Observe that α ^MR is the unbundling cost that causes P ^U = U ^H₁ ; i.e., that causes the unbundled price to be equal to the MB of the customer’s first unit.

When the unbundling cost is very high (α ≥ α ^MR), unbundling is too expensive to be worthwhile, and the firm sells customers two units at a bundled price that is equal to their willingness to pay. This case corresponds to those textbook analyses in which firms use block pricing because unbundling is assumed impossible. The case in which the unbundling cost is low (α < α ¹) corresponds to the textbook case in which the firm must use linear pricing. In such cases the unbundled price is close to U ^H₂ , and revenue from the bundled output is corresponding low. Thus it is profit-maximizing for the firm to sell one unit to each customer for the (assumed) optimal linear price of U ^H₁ (strategy E ₁).

For moderate unbundling cost (α ¹ < α < α ^MR) the firm sells each customer a bundle for the price, T ², given by (3) (strategy E ₂). In this case T ² is sufficiently high that it is optimal for the firm to bundle output rather than to use linear pricing, even though it can’t use non-linear pricing to extract customers’ entire consumer surplus as profit. Note that the bundling cost α ¹ results in the profit from strategy E ₁ and strategy E ₂ being equal: the firm is indifferent between linear pricing and bundling.

Consider an incremental increase in U ^H₁ , which is analogous to an incremental increase in the slope of a continuous demand curve. This change will yield an incremental increase in both α ^MR and α ¹ (because it increases the difference between the customer’s marginal benefit of the first and second unit). Thus the set of unbundling costs for which the prospect of unbundling constrains the firm’s ability to use non-linear pricing also increases.

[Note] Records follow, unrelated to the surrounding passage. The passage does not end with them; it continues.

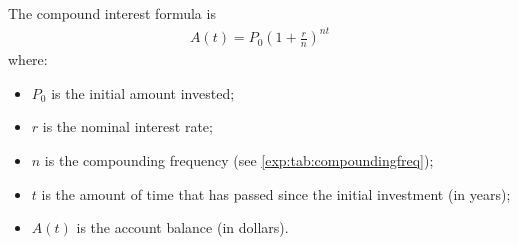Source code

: \begin{pccdefinition}\label{exp:def:compoundint}
	The compound interest formula is
	\begin{align}
		A(t) = P_0\left(1+\frac{r}{n}\right)^{nt}\label{exp:form:compoundinterest} 
	\end{align}
	where:
	\begin{itemize}
		\item $P_0$ is the initial amount invested;
		\item $r$ is the nominal interest rate;
		\item $n$ is the compounding frequency (see \cref{exp:tab:compoundingfreq});
		\item $t$ is the amount of time that has passed since the initial investment (in years);
		\item $A(t)$ is the account balance (in dollars).
	\end{itemize}
\end{pccdefinition}
			
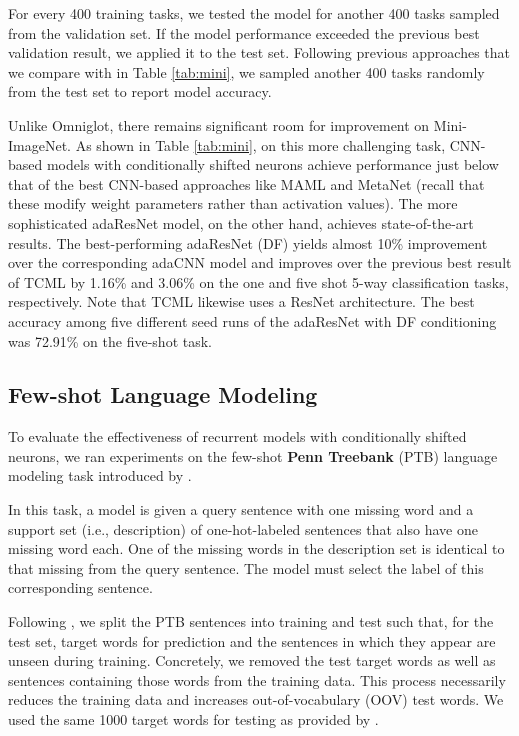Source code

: \documentclass{article}
\begin{document}
For every 400 training tasks, we tested the model for another 400 tasks sampled from the validation set. If the model performance exceeded the previous best validation result, we applied it to the test set. Following previous approaches that we compare with in Table \ref{tab:mini}, we sampled another 400 tasks randomly from the test set to report model accuracy.

Unlike Omniglot, there remains significant room for improvement on Mini-ImageNet.
As shown in Table \ref{tab:mini}, on this more challenging task, CNN-based models with conditionally shifted neurons achieve performance just below that of the best CNN-based approaches like MAML
and MetaNet
(recall that these modify weight parameters rather than activation values). The more sophisticated adaResNet model, on the other hand, achieves state-of-the-art results. The best-performing adaResNet (DF) yields almost 10\% improvement over the corresponding adaCNN model and improves over the previous best result of TCML by 1.16\% and 3.06\% on the one and five shot 5-way classification tasks, respectively. Note that TCML likewise uses a ResNet architecture.
The best accuracy among five different seed runs of the adaResNet with DF conditioning was 72.91\% on the five-shot task.

\subsection{Few-shot Language Modeling}

To evaluate the effectiveness of recurrent models with conditionally shifted neurons, we ran experiments on the few-shot \textbf{Penn Treebank} (PTB) language modeling task introduced by \citet{vinyals2016matching}.

In this task, a model is given a query sentence with one missing word and a support set (i.e., description) of one-hot-labeled sentences that also have one missing word each. One of the missing words in the description set is identical to that missing from the query sentence. The model must select the label of this corresponding sentence.

Following \citet{vinyals2016matching}, we split the PTB sentences into training and test such that, for the test set, target words for prediction and the sentences in which they appear are unseen during training. Concretely, we removed the test target words as well as sentences containing those words from the training data. This process necessarily reduces the training data and increases out-of-vocabulary (OOV) test words. We used the same 1000 target words for testing as provided by \citet{vinyals2016matching}.
\end{document}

An implication of Proposition 1 is that, when there is a moderate unbundling cost, the firm does not increase profit as a result of this increase in U ^H₁ , even though the firm is using non-linear pricing. The prospect of unbundling constrains the firm from raising its price, as is shown by (3). Intuitively, the increase in U ^H₁ increases the CS associated with bundled and unbundled output equally. Thus the firm is unable to raise the bundle price to capture, as profit, the increase in CS.

Proposition 1 also has some straightforward implications for profit, efficiency, and CS. Profit is constant in unbundling cost for 0 ≤ α < α ¹, and increasing in unbundling cost for α ¹ < α < α ^MR. Note that, it is efficient to supply 2 units to each customer, as U ^H₂  > 0. Hence, as bundling is efficient (generating zero deadweight loss), Proposition 1 implies that production is inefficient for 0 ≤ α < α ¹ and efficient for α ≥ α ¹.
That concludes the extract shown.